Wariacje kryminalne na dowolny temat
Dziesięć opowiadań, dziesięciu obywateli autorów. Wdrożona w praktyce zasada równości: pięć pań, pięciu panów. Dziesięć różnych stylów pisarskich i podejść do tematu. Ten sam gatunek: kryminał. Z tym, że jedno z opowiadań, Kraina czarów Alicji Nowak Ewy Ostrowskiej, jest w sumie mało kryminalne. Ale to wyjątek, który czyni tylko mały wyłom w obowiązującej regule.
Zbiór rozpoczyna przewrotny Kosztowny błąd z jakże charakterystycznym dla Jacka Skowrońskiego (Mucha) poczuciem humoru. Muszę przyznać, że o ile w dłuższej powieści ten rodzaj żartu trochę mnie nużył, to w opowiadaniu sprawdził się znakomicie. Rzeczywistość ujęta jest w cudzysłów, a realia nie rozwiewają uspokajającej mgiełki niezwykłości. Autor podejmuje intrygującą grę z czytelnikiem, grę pełną ironii i humoru słownego. Opowiadanie trochę przypomina publikowane kiedyś w prasie kryminalne nowelki Z teki Alfreda Hitchcocka.
Cztery ściany Agnieszki Piotra Schmandta (retro kryminały z inspektorem Braunem) to swoisty spacer pod rękę z żeńską wersją słynnego Adriana Monka. Zespół zaburzeń obsesyjno-kompulsywnych w natarciu. Z nauczycielką-pedantką zostajemy zamknięci w klaustrofobicznej przestrzeni myśli i emocji. Gęsta atmosfera niepokoju, podejrzliwości i cierpienia otacza nas szczelnie, a paranoja towarzyszy jak ukochany piesek, choć bez radosnego merdania ogonem.

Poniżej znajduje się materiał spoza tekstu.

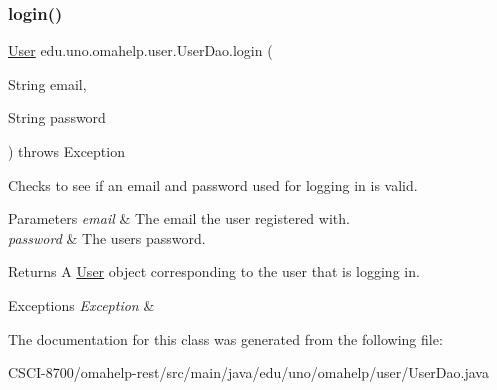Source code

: \subsubsection{\texorpdfstring{login()}{login()}}
{\footnotesize\ttfamily \mbox{\hyperlink{classedu_1_1uno_1_1omahelp_1_1user_1_1_user}{User}} edu.\+uno.\+omahelp.\+user.\+User\+Dao.\+login (\begin{DoxyParamCaption}\item[{String}]{email,  }\item[{String}]{password }\end{DoxyParamCaption}) throws Exception}

Checks to see if an email and password used for logging in is valid.


\begin{DoxyParams}{Parameters}
{\em email} & The email the user registered with. \\
\hline
{\em password} & The user\textquotesingle{}s password. \\
\hline
\end{DoxyParams}
\begin{DoxyReturn}{Returns}
A \mbox{\hyperlink{classedu_1_1uno_1_1omahelp_1_1user_1_1_user}{User}} object corresponding to the user that is logging in. 
\end{DoxyReturn}

\begin{DoxyExceptions}{Exceptions}
{\em Exception} & \\
\hline
\end{DoxyExceptions}


The documentation for this class was generated from the following file\+:\begin{DoxyCompactItemize}
\item 
C\+S\+C\+I-\/8700/omahelp-\/rest/src/main/java/edu/uno/omahelp/user/User\+Dao.\+java\end{DoxyCompactItemize}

Blondynki Katarzyny Rogińskiej to wizyta w bardzo dziwnej rodzinie. Nie wiemy, co jest prawdą, co kłamstwem, co świadomym lub nieświadomym zmyśleniem. Kłania się nisko schizofrenia paranoidalna.
Wspomniana już Kraina czarów Alicji Nowak Ewy Ostrowskiej nie jest opowiadaniem kryminalnym sensu stricto. To przejmująca historia dziecka niekochanego i maltretowanego. Świat widzimy jego oczami. Styl opowiadania jest odmienny od obecnego w pozostałych utworach. Autorka buduje rozbudowane zdania, nie korzysta z klasycznych dialogów, posługuje się opisem i strumieniem myśli bohaterki.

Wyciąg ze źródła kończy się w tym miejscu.